• Your objective
Using the records that follow, work out how many lines hold the string "DoxyCompactList" and provide that number only.
:::::
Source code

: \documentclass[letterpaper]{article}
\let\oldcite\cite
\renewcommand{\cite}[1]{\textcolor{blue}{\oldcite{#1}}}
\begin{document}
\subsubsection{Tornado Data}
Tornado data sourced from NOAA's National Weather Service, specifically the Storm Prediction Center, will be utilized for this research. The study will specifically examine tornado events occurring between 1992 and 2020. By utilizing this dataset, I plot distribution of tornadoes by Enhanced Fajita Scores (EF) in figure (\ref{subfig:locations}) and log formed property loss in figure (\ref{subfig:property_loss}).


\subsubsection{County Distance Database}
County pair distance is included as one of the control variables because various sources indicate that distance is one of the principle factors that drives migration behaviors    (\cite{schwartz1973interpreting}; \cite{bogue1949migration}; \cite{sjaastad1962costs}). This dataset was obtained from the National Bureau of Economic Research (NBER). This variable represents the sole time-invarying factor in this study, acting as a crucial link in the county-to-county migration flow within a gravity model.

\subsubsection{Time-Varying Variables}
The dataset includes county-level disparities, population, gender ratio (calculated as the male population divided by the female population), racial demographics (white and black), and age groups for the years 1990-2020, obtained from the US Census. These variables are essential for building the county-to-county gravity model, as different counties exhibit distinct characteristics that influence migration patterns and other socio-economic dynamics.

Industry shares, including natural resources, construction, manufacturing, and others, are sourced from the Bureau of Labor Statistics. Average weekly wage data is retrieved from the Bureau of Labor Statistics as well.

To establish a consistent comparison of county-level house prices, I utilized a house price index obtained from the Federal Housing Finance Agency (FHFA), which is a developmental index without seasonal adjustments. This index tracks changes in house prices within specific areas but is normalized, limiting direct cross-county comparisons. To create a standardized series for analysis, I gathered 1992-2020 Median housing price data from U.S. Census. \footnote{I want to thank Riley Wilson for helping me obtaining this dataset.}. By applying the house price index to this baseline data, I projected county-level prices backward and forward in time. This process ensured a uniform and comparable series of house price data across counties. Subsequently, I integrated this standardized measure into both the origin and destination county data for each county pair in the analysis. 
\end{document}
:::::
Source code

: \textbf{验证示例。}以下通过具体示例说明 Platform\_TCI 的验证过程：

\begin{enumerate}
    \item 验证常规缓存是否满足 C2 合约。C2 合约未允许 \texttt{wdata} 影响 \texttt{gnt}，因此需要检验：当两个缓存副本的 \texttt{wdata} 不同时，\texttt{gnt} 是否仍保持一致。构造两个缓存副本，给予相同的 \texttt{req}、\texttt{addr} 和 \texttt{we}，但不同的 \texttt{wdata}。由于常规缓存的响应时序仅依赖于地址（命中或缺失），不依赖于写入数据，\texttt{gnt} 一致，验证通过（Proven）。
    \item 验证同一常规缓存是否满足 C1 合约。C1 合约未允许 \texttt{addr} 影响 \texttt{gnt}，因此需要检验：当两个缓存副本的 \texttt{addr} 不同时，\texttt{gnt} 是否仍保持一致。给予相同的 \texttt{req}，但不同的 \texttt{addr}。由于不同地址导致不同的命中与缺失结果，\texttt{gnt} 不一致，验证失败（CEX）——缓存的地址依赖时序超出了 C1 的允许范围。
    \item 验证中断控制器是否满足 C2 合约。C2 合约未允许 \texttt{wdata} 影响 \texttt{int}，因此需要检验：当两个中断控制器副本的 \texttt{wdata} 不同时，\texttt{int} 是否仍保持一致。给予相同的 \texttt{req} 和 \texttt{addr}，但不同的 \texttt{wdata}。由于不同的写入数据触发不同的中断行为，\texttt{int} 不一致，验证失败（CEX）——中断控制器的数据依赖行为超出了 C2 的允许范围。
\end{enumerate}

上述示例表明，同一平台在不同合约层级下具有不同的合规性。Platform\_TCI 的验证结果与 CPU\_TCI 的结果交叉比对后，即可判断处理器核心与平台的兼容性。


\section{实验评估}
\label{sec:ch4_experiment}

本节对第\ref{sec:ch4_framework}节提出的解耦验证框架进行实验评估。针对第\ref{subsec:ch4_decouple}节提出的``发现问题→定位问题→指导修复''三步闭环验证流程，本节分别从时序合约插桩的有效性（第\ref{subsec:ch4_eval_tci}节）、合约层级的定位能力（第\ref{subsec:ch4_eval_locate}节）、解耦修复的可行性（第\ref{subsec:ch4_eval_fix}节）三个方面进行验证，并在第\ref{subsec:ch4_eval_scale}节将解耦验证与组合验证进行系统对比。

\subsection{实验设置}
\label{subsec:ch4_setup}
:::::
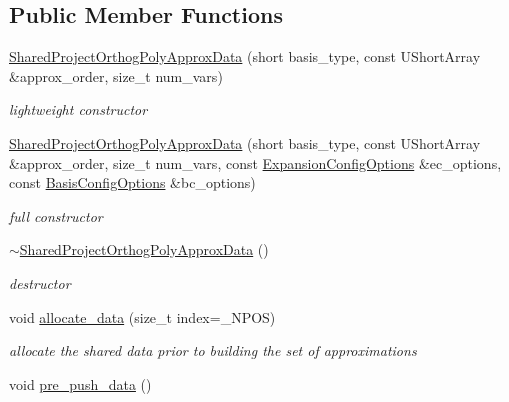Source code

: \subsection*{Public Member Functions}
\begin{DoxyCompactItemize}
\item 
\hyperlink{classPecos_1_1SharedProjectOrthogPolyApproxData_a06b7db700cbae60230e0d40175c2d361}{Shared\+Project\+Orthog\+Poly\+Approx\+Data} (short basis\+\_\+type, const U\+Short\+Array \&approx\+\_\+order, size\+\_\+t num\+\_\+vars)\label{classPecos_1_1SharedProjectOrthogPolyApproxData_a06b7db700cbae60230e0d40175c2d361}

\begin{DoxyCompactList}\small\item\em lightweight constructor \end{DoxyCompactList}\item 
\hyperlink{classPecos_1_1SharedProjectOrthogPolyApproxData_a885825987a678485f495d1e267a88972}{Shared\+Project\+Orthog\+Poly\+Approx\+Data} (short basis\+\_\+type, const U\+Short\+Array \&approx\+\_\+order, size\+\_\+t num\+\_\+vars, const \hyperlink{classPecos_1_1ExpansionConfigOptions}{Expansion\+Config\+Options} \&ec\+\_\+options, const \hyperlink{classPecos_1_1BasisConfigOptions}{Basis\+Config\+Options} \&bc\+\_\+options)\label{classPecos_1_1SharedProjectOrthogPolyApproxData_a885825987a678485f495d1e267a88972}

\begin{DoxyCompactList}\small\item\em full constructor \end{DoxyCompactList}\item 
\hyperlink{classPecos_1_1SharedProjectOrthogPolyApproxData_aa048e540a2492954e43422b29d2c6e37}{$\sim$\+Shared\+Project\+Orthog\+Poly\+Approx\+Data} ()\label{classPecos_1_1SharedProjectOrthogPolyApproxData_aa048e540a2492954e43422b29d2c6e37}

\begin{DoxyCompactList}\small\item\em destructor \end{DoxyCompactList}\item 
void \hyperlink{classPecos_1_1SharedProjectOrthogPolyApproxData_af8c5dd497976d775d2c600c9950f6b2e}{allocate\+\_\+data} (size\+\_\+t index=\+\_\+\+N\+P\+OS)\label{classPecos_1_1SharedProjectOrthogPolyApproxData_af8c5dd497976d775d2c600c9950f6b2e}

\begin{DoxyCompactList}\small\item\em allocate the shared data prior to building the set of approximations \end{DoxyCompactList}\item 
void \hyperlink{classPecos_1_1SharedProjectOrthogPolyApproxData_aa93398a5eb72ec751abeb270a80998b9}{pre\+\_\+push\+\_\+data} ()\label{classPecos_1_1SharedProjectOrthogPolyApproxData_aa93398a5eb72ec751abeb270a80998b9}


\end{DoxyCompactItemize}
:::::
• The answer
4